Non-ascii filenames in utf-8 encoded argfile

Started by Archive, May 12, 2010, 08:54:33 AM

Previous topic - Next topic

Archive

[Originally posted by hoh on 2009-03-25 10:46:55-07]

I am running exiftool.exe on windows and using the -@ option to pass the arguments via a file e.g.

exiftool.exe -@ args.txt

I am encoding args.txt as utf-8 as some of the tags I insert are utf-8 encoded.
This all works fine until I try to tag a photo which has a non-ascii character in its name e.g. a 'u' with an umlaut (two dots) over it. Then I get a File not found error.

It works fine if I pass the same photo name on the commandline. It also works fine if args.txt is saved in ascii format. However, if I save args.txt as utf-8 it can't find the file.

Am I doing something wrong?

Archive

[Originally posted by exiftool on 2009-03-25 11:28:35-07]

I assume you're in Windows.  Other people have had
this problem in Windows too.  I don't know how to specify
special characters in filenames in Windows using UTF-8.
The only way I know is to use the default Windows encoding
(Latin1 in north america) to specify the filename.  It is certainly
possible to mix encodings in a single .args file, and exiftool won't
have a problem with this.  However, if you edit the arg files
with an editor, it may not be able to handle this.  Or
you could take the filename out of the .args file and
pass it directly, then make the .args file UTF-8 and the
command line parameters Latin1.

There may be better solutions, but I'm not a windows
expert.

This problem doesn't occur on other systems.

- Phil

Archive

[Originally posted by hoh on 2009-03-25 12:04:19-07]

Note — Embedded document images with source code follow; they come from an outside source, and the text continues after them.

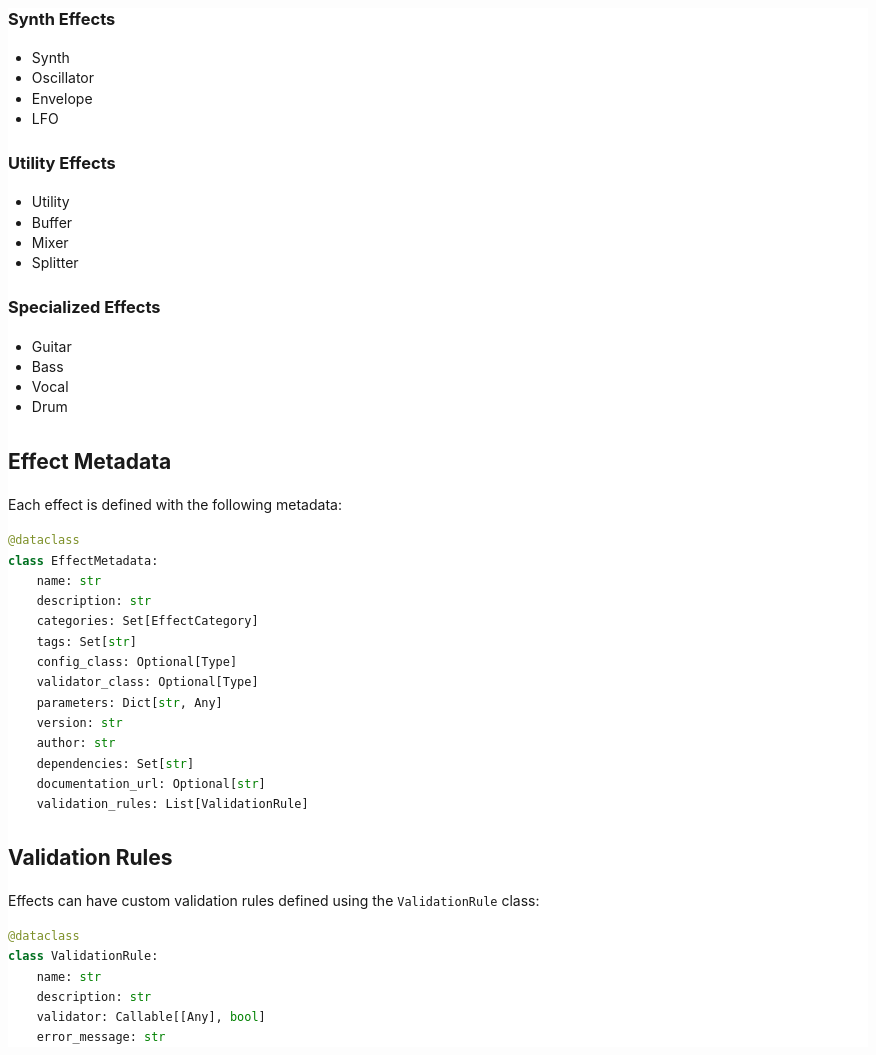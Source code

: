 ### Synth Effects
- Synth
- Oscillator
- Envelope
- LFO

### Utility Effects
- Utility
- Buffer
- Mixer
- Splitter

### Specialized Effects
- Guitar
- Bass
- Vocal
- Drum

## Effect Metadata

Each effect is defined with the following metadata:

```python
@dataclass
class EffectMetadata:
    name: str
    description: str
    categories: Set[EffectCategory]
    tags: Set[str]
    config_class: Optional[Type]
    validator_class: Optional[Type]
    parameters: Dict[str, Any]
    version: str
    author: str
    dependencies: Set[str]
    documentation_url: Optional[str]
    validation_rules: List[ValidationRule]
```

## Validation Rules

Effects can have custom validation rules defined using the `ValidationRule` class:

```python
@dataclass
class ValidationRule:
    name: str
    description: str
    validator: Callable[[Any], bool]
    error_message: str
```
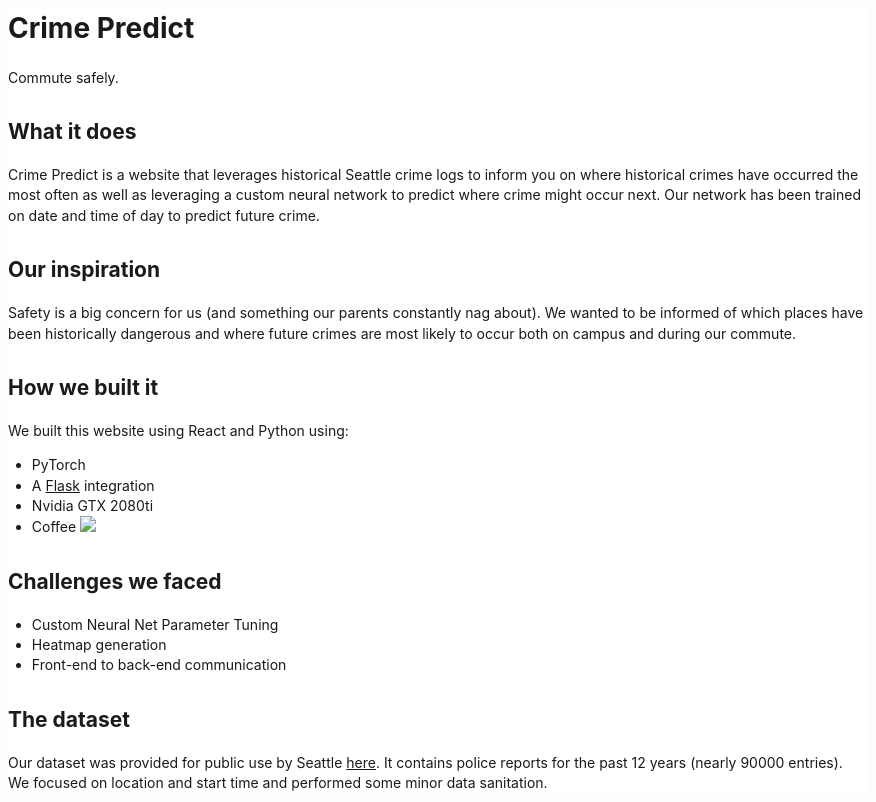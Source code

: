 # Crime Predict

Commute safely.

## What it does

Crime Predict is a website that leverages historical Seattle crime logs to inform you on where historical crimes have occurred the most often as well as leveraging a custom neural network to predict where crime might occur next. Our network has been trained on date and time of day to predict future crime. 

## Our inspiration

Safety is a big concern for us (and something our parents constantly nag about). We wanted to be informed of which places have been historically dangerous and where future crimes are most likely to occur both on campus and during our commute.

## How we built it

We built this website using React and Python using:

- PyTorch
- A [Flask](https://flask.palletsprojects.com/en/1.1.x/) integration
- Nvidia GTX 2080ti
- Coffee ![](https://emojipedia-us.s3.dualstack.us-west-1.amazonaws.com/thumbs/160/google/208/hot-beverage_2615.gif)

## Challenges we faced

- Custom Neural Net Parameter Tuning
- Heatmap generation
- Front-end to back-end communication

## The dataset

Our dataset was provided for public use by Seattle [here](https://data.seattle.gov/Public-Safety/SPD-Crime-Data-2008-Present/tazs-3rd5). It contains police reports for the past 12 years (nearly 90000 entries). We focused on location and start time and performed some minor data sanitation.

<p align="center">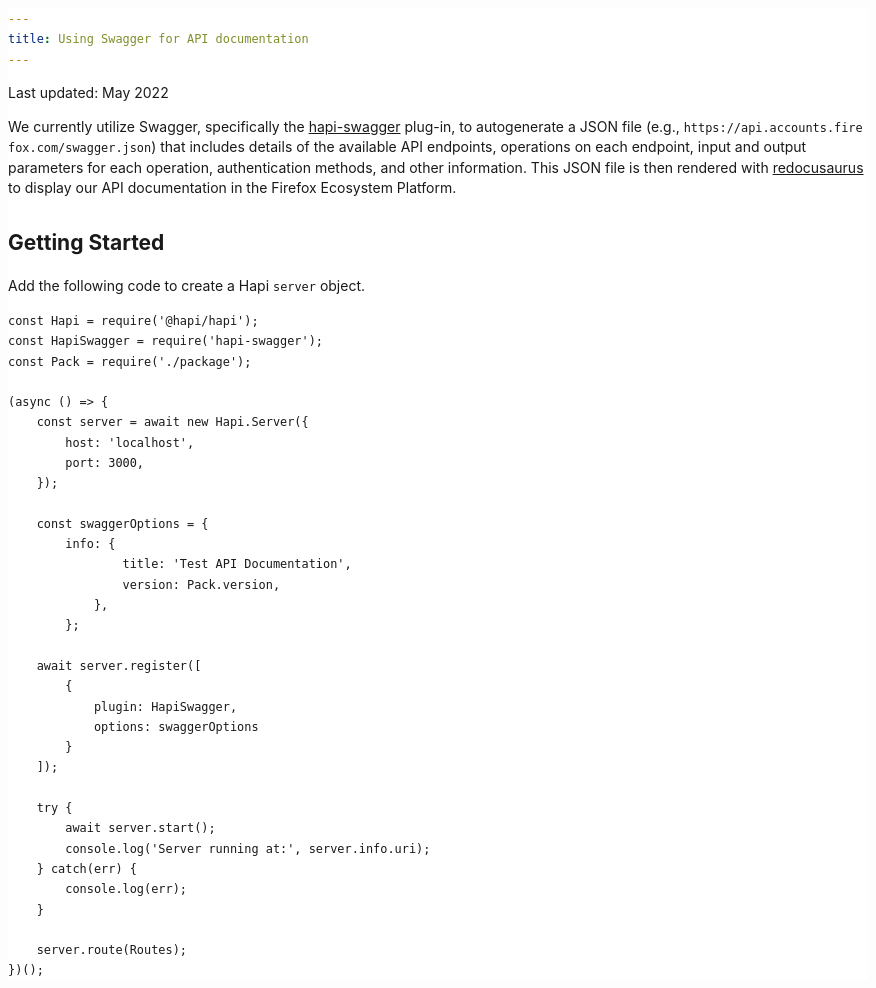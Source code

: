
 ```yaml
---
title: Using Swagger for API documentation
---
```


Last updated: May 2022

We currently utilize Swagger, specifically the [hapi-swagger](https://github.com/glennjones/hapi-swagger) plug-in, to autogenerate a JSON file (e.g., `https://api.accounts.firefox.com/swagger.json`) that includes details of the available API endpoints, operations on each endpoint, input and output parameters for each operation, authentication methods, and other information. This JSON file is then rendered with [redocusaurus](https://github.com/rohit-gohri/redocusaurus) to display our API documentation in the Firefox Ecosystem Platform.

## Getting Started

Add the following code to create a Hapi `server` object.

```
const Hapi = require('@hapi/hapi');
const HapiSwagger = require('hapi-swagger');
const Pack = require('./package');

(async () => {
    const server = await new Hapi.Server({
        host: 'localhost',
        port: 3000,
    });

    const swaggerOptions = {
        info: {
                title: 'Test API Documentation',
                version: Pack.version,
            },
        };

    await server.register([
        {
            plugin: HapiSwagger,
            options: swaggerOptions
        }
    ]);

    try {
        await server.start();
        console.log('Server running at:', server.info.uri);
    } catch(err) {
        console.log(err);
    }

    server.route(Routes);
})();
```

How is the windows exe built? Is it the perl scripts which are opening and parsing the args file to get the filename or is it a wrapper around the perl scripts that is doing this?

Archive

[Originally posted by exiftool on 2009-03-25 12:11:33-07]

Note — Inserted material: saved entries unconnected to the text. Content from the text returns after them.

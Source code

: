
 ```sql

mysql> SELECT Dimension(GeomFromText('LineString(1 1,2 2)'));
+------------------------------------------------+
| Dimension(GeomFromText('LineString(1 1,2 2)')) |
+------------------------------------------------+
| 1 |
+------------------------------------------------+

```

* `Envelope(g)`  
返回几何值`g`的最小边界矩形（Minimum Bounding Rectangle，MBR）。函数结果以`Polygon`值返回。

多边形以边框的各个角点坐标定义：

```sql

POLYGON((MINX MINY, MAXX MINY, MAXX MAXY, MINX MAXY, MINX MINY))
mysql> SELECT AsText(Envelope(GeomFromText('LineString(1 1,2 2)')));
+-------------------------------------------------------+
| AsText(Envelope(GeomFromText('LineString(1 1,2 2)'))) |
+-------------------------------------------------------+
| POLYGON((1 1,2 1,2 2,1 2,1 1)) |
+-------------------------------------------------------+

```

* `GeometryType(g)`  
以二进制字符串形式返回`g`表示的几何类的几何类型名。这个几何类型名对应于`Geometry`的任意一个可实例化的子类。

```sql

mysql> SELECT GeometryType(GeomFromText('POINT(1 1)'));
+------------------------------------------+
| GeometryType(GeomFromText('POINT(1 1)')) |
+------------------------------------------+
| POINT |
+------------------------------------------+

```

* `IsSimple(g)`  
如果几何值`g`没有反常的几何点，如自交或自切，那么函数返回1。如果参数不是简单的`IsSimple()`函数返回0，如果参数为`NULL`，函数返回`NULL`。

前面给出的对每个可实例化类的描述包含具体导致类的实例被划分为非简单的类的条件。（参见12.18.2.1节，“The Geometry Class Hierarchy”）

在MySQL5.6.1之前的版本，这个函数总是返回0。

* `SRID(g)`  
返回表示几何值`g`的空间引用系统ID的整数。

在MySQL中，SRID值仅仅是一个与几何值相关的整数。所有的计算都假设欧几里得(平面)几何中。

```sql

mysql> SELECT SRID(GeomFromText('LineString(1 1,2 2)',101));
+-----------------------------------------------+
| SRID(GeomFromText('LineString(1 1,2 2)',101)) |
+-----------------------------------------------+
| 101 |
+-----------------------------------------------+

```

This is all done using standard Perl.  No character translation
is done by exiftool on file names.  The .args file is read
using perl, and the filename arguments are passed directly
to the Perl open() function (with the exception of filenames
containing '*' or '?', which are first passed through
File::Glob::bsd_glob()).

- Phil

Archive

[Originally posted by hoh on 2009-03-25 12:31:40-07]

When the .args file is read using perl is the encoding specified? Could it be that the assumed encoding is different on windows to other platforms?

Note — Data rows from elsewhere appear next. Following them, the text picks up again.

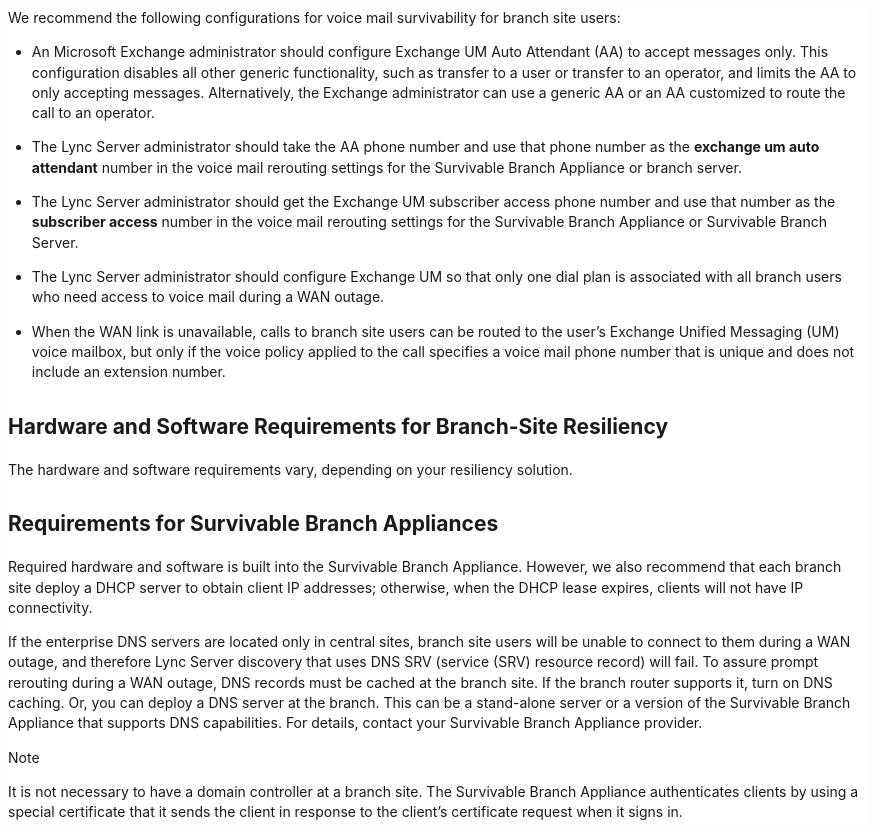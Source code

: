 We recommend the following configurations for voice mail survivability for branch site users:

  - An Microsoft Exchange administrator should configure Exchange UM Auto Attendant (AA) to accept messages only. This configuration disables all other generic functionality, such as transfer to a user or transfer to an operator, and limits the AA to only accepting messages. Alternatively, the Exchange administrator can use a generic AA or an AA customized to route the call to an operator.

  - The Lync Server administrator should take the AA phone number and use that phone number as the **exchange um auto attendant** number in the voice mail rerouting settings for the Survivable Branch Appliance or branch server.

  - The Lync Server administrator should get the Exchange UM subscriber access phone number and use that number as the **subscriber access** number in the voice mail rerouting settings for the Survivable Branch Appliance or Survivable Branch Server.

  - The Lync Server administrator should configure Exchange UM so that only one dial plan is associated with all branch users who need access to voice mail during a WAN outage.

  - When the WAN link is unavailable, calls to branch site users can be routed to the user’s Exchange Unified Messaging (UM) voice mailbox, but only if the voice policy applied to the call specifies a voice mail phone number that is unique and does not include an extension number.

</div>

<div>

## Hardware and Software Requirements for Branch-Site Resiliency

The hardware and software requirements vary, depending on your resiliency solution.

<div>

## Requirements for Survivable Branch Appliances

Required hardware and software is built into the Survivable Branch Appliance. However, we also recommend that each branch site deploy a DHCP server to obtain client IP addresses; otherwise, when the DHCP lease expires, clients will not have IP connectivity.

If the enterprise DNS servers are located only in central sites, branch site users will be unable to connect to them during a WAN outage, and therefore Lync Server discovery that uses DNS SRV (service (SRV) resource record) will fail. To assure prompt rerouting during a WAN outage, DNS records must be cached at the branch site. If the branch router supports it, turn on DNS caching. Or, you can deploy a DNS server at the branch. This can be a stand-alone server or a version of the Survivable Branch Appliance that supports DNS capabilities. For details, contact your Survivable Branch Appliance provider.

<div>


> [!NOTE]  
> It is not necessary to have a domain controller at a branch site. The Survivable Branch Appliance authenticates clients by using a special certificate that it sends the client in response to the client’s certificate request when it signs in.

Thanks for your responsiveness!

- Howard

Archive

[Originally posted by exiftool on 2009-03-25 14:18:34-07]

The .args file is read as a binary file.  No encoding is specified.
The only thing I do is to ignore a leading UTF-8 BOM if it exists.

I just tried this here, and it works for me if I specify the filename
in Latin1 in the .args file.  And I am sure I would
have no problems with other arguments in UTF-8 in the
same file.

- Phil

Archive

[Originally posted by atvonk on 2009-03-25 16:48:28-07]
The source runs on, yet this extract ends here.